You’ve got the strategy nailed down. The docs are drafted. You’re ready to launch your fund. Then reality hits: a 14-week audit cycle instead of six weeks, shocked LPs receiving unexpected tax bills, and frantic calls about missing cost basis data from last year’s Bitcoin contributions.  

These aren’t hypothetical scenarios. They’re the most common pitfalls that derail promising fund launches every year. The good news? They’re completely preventable. Steve Vlasak and Jon Sharon, Partners in Richey May’s Alternative Investments Practice, recently sat down with Alt Funds Network to pull back the curtain on what actually goes wrong and how to avoid it. Whether you’re launching your first fund or managing your tenth, their insights could save you months of headaches and thousands in unnecessary costs. 

Understanding the Audit Function and Timing

Auditors verify financial statement numbers for GAAP or IFRS compliance across five key areas: completeness, obligation, valuation, existence, and reporting. This involves tracing expenses and transactions, sending independent confirmations to banks and brokers, and verifying valuations through third-party sources like Bloomberg and CoinMarketCap for liquid assets. 

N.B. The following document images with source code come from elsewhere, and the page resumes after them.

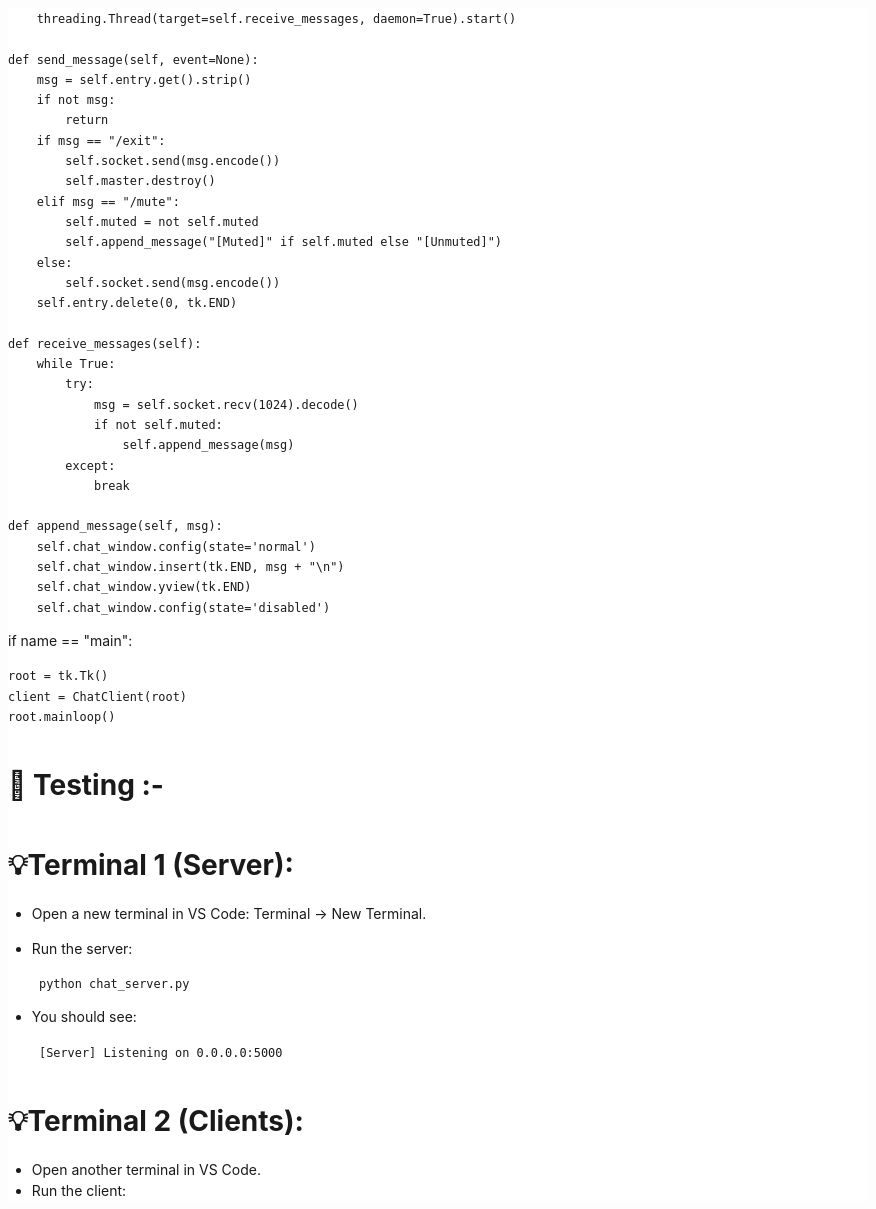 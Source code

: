        threading.Thread(target=self.receive_messages, daemon=True).start()

    def send_message(self, event=None):
        msg = self.entry.get().strip()
        if not msg:
            return
        if msg == "/exit":
            self.socket.send(msg.encode())
            self.master.destroy()
        elif msg == "/mute":
            self.muted = not self.muted
            self.append_message("[Muted]" if self.muted else "[Unmuted]")
        else:
            self.socket.send(msg.encode())
        self.entry.delete(0, tk.END)

    def receive_messages(self):
        while True:
            try:
                msg = self.socket.recv(1024).decode()
                if not self.muted:
                    self.append_message(msg)
            except:
                break

    def append_message(self, msg):
        self.chat_window.config(state='normal')
        self.chat_window.insert(tk.END, msg + "\n")
        self.chat_window.yview(tk.END)
        self.chat_window.config(state='disabled')

if name == "main":

    root = tk.Tk()
    client = ChatClient(root)
    root.mainloop()


# 🧪 Testing :-
# 💡Terminal 1 (Server):
- Open a new terminal in VS Code: Terminal → New Terminal.
- Run the server:

       python chat_server.py

- You should see:
  
       [Server] Listening on 0.0.0.0:5000

# 💡Terminal 2 (Clients):
- Open another terminal in VS Code.
- Run the client:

Timing is critical. Auditors should be engaged when draft formation documents like the LPA and PPM become available. For digital asset funds, early involvement establishes API connections with exchanges to capture data from day one, since many exchanges limit historical data access. 

Audit Requirements and Common Pitfalls

Audits are required for SEC-registered and NFA-registered funds, with additional state and offshore jurisdiction requirements. Beyond regulatory mandates, institutional investors view audits as essential for capital raising, often considering them a deal breaker. 

Steve identified several pitfalls that complicate audits. Inaccurate books can extend a typical four-to-six-week audit to 12 to 14 weeks. For funds holding private investments, establishing valuation policies at year-end rather than upfront creates complications, especially if adjustments contradict investor letters already distributed. Working with service providers who lack expertise in your strategy can lead to unnecessary questions and missed items. 

Tax Process and Timing

Jon Sharon explained that tax preparation involves close collaboration with fund administrators and, when applicable, Richey May’s audit team. The primary focus is preparing K-1s for limited partners. While partnership returns can be extended from March 15th to September 15th, the practical goal is issuing K-1s by March 31st, so LPs can file their personal returns on time. 

Digital Asset Tax Complexities

Accepting in-kind crypto contributions requires careful planning. When investors contribute Bitcoin or other digital assets, the fund must track original cost basis and holding period for each lot. If the fund uses that Bitcoin to purchase other tokens, it creates a taxable event for the contributing LP who may have expected tax deferral. 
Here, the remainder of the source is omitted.